The film pictures a restless and authoritarian Queen whose rule represents the apogee of English absolutism. The Queen dressed in armour, riding a white horse, in the middle of the people she loved, follows the expression “to live or to die”. Scenes on dry land or on the sea, canons, flames, Catholic churches, burning ships, the storm, the powerful music, the stormy sea all precede Phillip’s defeat. Even his daughter and the Catholic priests dressed in red turn their backs on him. Queen Elizabeth dedicated her life to her people. A virgin, with no husband or children, she said “I am myself”. The movie stands out through the decorations, the costumes (Oscar) and the makeup.

The scenography was at the height of the movie’s heroine. The mature sovereign is superbly played by Cate Blanchett, who manages to recreate the image of the true Queen of England, who blended love with the intrigues of the Court, finally blessing her trusted Lord Francis on his deathbed, as well as the child of Bess and Walter, for whom she felt a powerful but secret love. The ending is explicative for the personality of the Virgin Queen – the mother of the entire English people.
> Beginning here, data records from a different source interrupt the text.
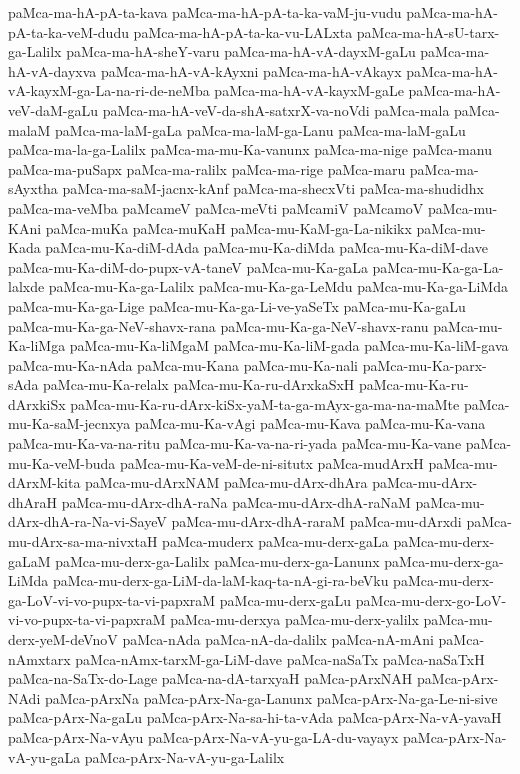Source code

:{paMca-ma-hA-pA-ta-kava
paMca-ma-hA-pA-ta-ka-vaM-ju-vudu
paMca-ma-hA-pA-ta-ka-veM-dudu
paMca-ma-hA-pA-ta-ka-vu-LALxta
paMca-ma-hA-sU-tarx-ga-Lalilx
paMca-ma-hA-sheY-varu
paMca-ma-hA-vA-dayxM-gaLu
paMca-ma-hA-vA-dayxva
paMca-ma-hA-vA-kAyxni
paMca-ma-hA-vAkayx
paMca-ma-hA-vA-kayxM-ga-La-na-ri-de-neMba
paMca-ma-hA-vA-kayxM-gaLe
paMca-ma-hA-veV-daM-gaLu
paMca-ma-hA-veV-da-shA-satxrX-va-noVdi
paMca-mala
paMca-malaM
paMca-ma-laM-gaLa
paMca-ma-laM-ga-Lanu
paMca-ma-laM-gaLu
paMca-ma-la-ga-Lalilx
paMca-ma-mu-Ka-vanunx
paMca-ma-nige
paMca-manu
paMca-ma-puSapx
paMca-ma-ralilx
paMca-ma-rige
paMca-maru
paMca-ma-sAyxtha
paMca-ma-saM-jacnx-kAnf
paMca-ma-shecxVti
paMca-ma-shudidhx
paMca-ma-veMba
paMcameV
paMca-meVti
paMcamiV
paMcamoV
paMca-mu-KAni
paMca-muKa
paMca-muKaH
paMca-mu-KaM-ga-La-nikikx
paMca-mu-Kada
paMca-mu-Ka-diM-dAda
paMca-mu-Ka-diMda
paMca-mu-Ka-diM-dave
paMca-mu-Ka-diM-do-pupx-vA-taneV
paMca-mu-Ka-gaLa
paMca-mu-Ka-ga-La-lalxde
paMca-mu-Ka-ga-Lalilx
paMca-mu-Ka-ga-LeMdu
paMca-mu-Ka-ga-LiMda
paMca-mu-Ka-ga-Lige
paMca-mu-Ka-ga-Li-ve-yaSeTx
paMca-mu-Ka-gaLu
paMca-mu-Ka-ga-NeV-shavx-rana
paMca-mu-Ka-ga-NeV-shavx-ranu
paMca-mu-Ka-liMga
paMca-mu-Ka-liMgaM
paMca-mu-Ka-liM-gada
paMca-mu-Ka-liM-gava
paMca-mu-Ka-nAda
paMca-mu-Kana
paMca-mu-Ka-nali
paMca-mu-Ka-parx-sAda
paMca-mu-Ka-relalx
paMca-mu-Ka-ru-dArxkaSxH
paMca-mu-Ka-ru-dArxkiSx
paMca-mu-Ka-ru-dArx-kiSx-yaM-ta-ga-mAyx-ga-ma-na-maMte
paMca-mu-Ka-saM-jecnxya
paMca-mu-Ka-vAgi
paMca-mu-Kava
paMca-mu-Ka-vana
paMca-mu-Ka-va-na-ritu
paMca-mu-Ka-va-na-ri-yada
paMca-mu-Ka-vane
paMca-mu-Ka-veM-buda
paMca-mu-Ka-veM-de-ni-situtx
paMca-mudArxH
paMca-mu-dArxM-kita
paMca-mu-dArxNAM
paMca-mu-dArx-dhAra
paMca-mu-dArx-dhAraH
paMca-mu-dArx-dhA-raNa
paMca-mu-dArx-dhA-raNaM
paMca-mu-dArx-dhA-ra-Na-vi-SayeV
paMca-mu-dArx-dhA-raraM
paMca-mu-dArxdi
paMca-mu-dArx-sa-ma-nivxtaH
paMca-muderx
paMca-mu-derx-gaLa
paMca-mu-derx-gaLaM
paMca-mu-derx-ga-Lalilx
paMca-mu-derx-ga-Lanunx
paMca-mu-derx-ga-LiMda
paMca-mu-derx-ga-LiM-da-laM-kaq-ta-nA-gi-ra-beVku
paMca-mu-derx-ga-LoV-vi-vo-pupx-ta-vi-papxraM
paMca-mu-derx-gaLu
paMca-mu-derx-go-LoV-vi-vo-pupx-ta-vi-papxraM
paMca-mu-derxya
paMca-mu-derx-yalilx
paMca-mu-derx-yeM-deVnoV
paMca-nAda
paMca-nA-da-dalilx
paMca-nA-mAni
paMca-nAmxtarx
paMca-nAmx-tarxM-ga-LiM-dave
paMca-naSaTx
paMca-naSaTxH
paMca-na-SaTx-do-Lage
paMca-na-dA-tarxyaH
paMca-pArxNAH
paMca-pArx-NAdi
paMca-pArxNa
paMca-pArx-Na-ga-Lanunx
paMca-pArx-Na-ga-Le-ni-sive
paMca-pArx-Na-gaLu
paMca-pArx-Na-sa-hi-ta-vAda
paMca-pArx-Na-vA-yavaH
paMca-pArx-Na-vAyu
paMca-pArx-Na-vA-yu-ga-LA-du-vayayx
paMca-pArx-Na-vA-yu-gaLa
paMca-pArx-Na-vA-yu-ga-Lalilx
}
Another interesting role is that played by Clive Owen (the corsair) who is torn between his passionate love for Bess and his respect for the Queen. The movie excels in recreating the epoch atmosphere, with the aid of sumptuous costumes, fabulous decorations, the presentation of the Catholic churches and the Spanish Inquisition. Despite the fact that it does not fully respect historical dates (heroes, ages, moments), the film succeeds in bringing to life the real Elizabethan England.